Oil on canvas - Tretyakov Gallery, Moscow
Suprematist Painting, Eight Red Rectangles
The three levels of Suprematism were described by Malevich as black, colored and white. Eight Red Rectangles is an example of the second, more dynamic phase, in which primary colors began to be used. The composition is somewhat ambiguous, since while on the one hand the rectangles can be read as floating in space, as if they were suspended on the wall, they can also be read as objects seen from above. Malevich appears to have read them in the latter way, since at one time he was fascinated by aerial photography. Indeed he later criticized this more dynamic phase of his Suprematist movement as 'aerial Suprematism,' since its compositions tended to echo pictures of the earth taken from the skies, and in this sense departed from his ambitions for a totally abstract, non-objective art. The uneven spacing and slight tilt of the juxtaposed shapes in Eight Red Rectangles, as well as the subtly different tones of red, infuse the composition with energy, allowing Malevich to experiment with his concept of "infinite" space.
Oil on canvas - The Museum of Modern Art, New York
Beat the Whites with the Red Wedge
This lithograph is one of El Lissitzky's most well-known works from his Suprematist period. It uses shape, positioning and color in keeping with the movement's principles, especially the "color" phase of the movement. The use of lettering and the pointillist shading, however, shows the evolution of his personal style. More interestingly, the poster reveals propagandistic intentions in its representation of the struggle between the revolutionary "reds" and the conservative "whites" in Russia.
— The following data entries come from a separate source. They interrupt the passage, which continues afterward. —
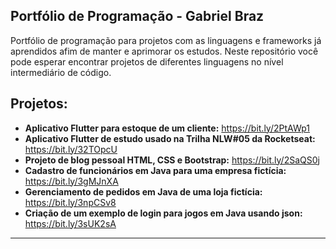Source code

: ## Portfólio de Programação - Gabriel Braz
Portfólio de programação para projetos com as linguagens e frameworks já aprendidos afim de manter e aprimorar os estudos.
Neste repositório você pode esperar encontrar projetos de diferentes linguagens no nível intermediário de código.

## Projetos:

* **Aplicativo Flutter para estoque de um cliente:** https://bit.ly/2PtAWp1
* **Aplicativo Flutter de estudo usado na Trilha NLW#05 da Rocketseat:** https://bit.ly/32TOpcU
* **Projeto de blog pessoal HTML, CSS e Bootstrap:** https://bit.ly/2SaQS0j
* **Cadastro de funcionários em Java para uma empresa fictícia:** https://bit.ly/3gMJnXA
* **Gerenciamento de pedidos em Java de uma loja fictícia:** https://bit.ly/3npCSv8
* **Criação de um exemplo de login para jogos em Java usando json:** https://bit.ly/3sUK2sA

---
El Lissitzky described his own brand of Suprematism as Prounism, a derivation of 'proekt Unovisa' ('project for Unovis'), Unovis being the group that Malevich formed in Vitebsk in 1919, and which drew Lissitzky into the fold of the Suprematists.
Stedelijk Van Abbe-Museum, Eindhoven, Netherlands - Stedelijk Van Abbe-Museum, Eindhoven, Netherlands
Color Painting (Non-Objective Composition)
Rozanova was one of the first to apply her own personal interpretation to Suprematism. Her interest in fabrics led her to concentrate on textural effects, occasionally straying from the primary palette to use softer, more feminine colors. A fine colorist, Rozanova's ability to employ delicate tonal contrasts was a prelude to the style of Mark Rothko, as shown in the composition of Color Painting.
Oil on canvas - State Russian Museum, St. Petersburg
White Square on White
Malevich repeatedly referred to "the white" as a representation of the transcendent state reached through Suprematism. This painting can be seen as the final, complete stage of his "transformation in the zero of form," since form has almost literally been reduced to nothing. The pure white of the canvas has negated any sense of traditional perspective, leaving the viewer to contemplate its "infinite" space. The picture is thus bled of color, the pure white making it easier to recognize the signs of the artist's work in the rich paint texture of the white square, texture being one of the basic qualities of painting as the Suprematists saw it. Painted some time after the Russian Revolution of 1917, one might read the White Square on White as an expression of Malevich's hopes for the creation of a new world under Communism, a world that might lead to spiritual, as well as material, freedom.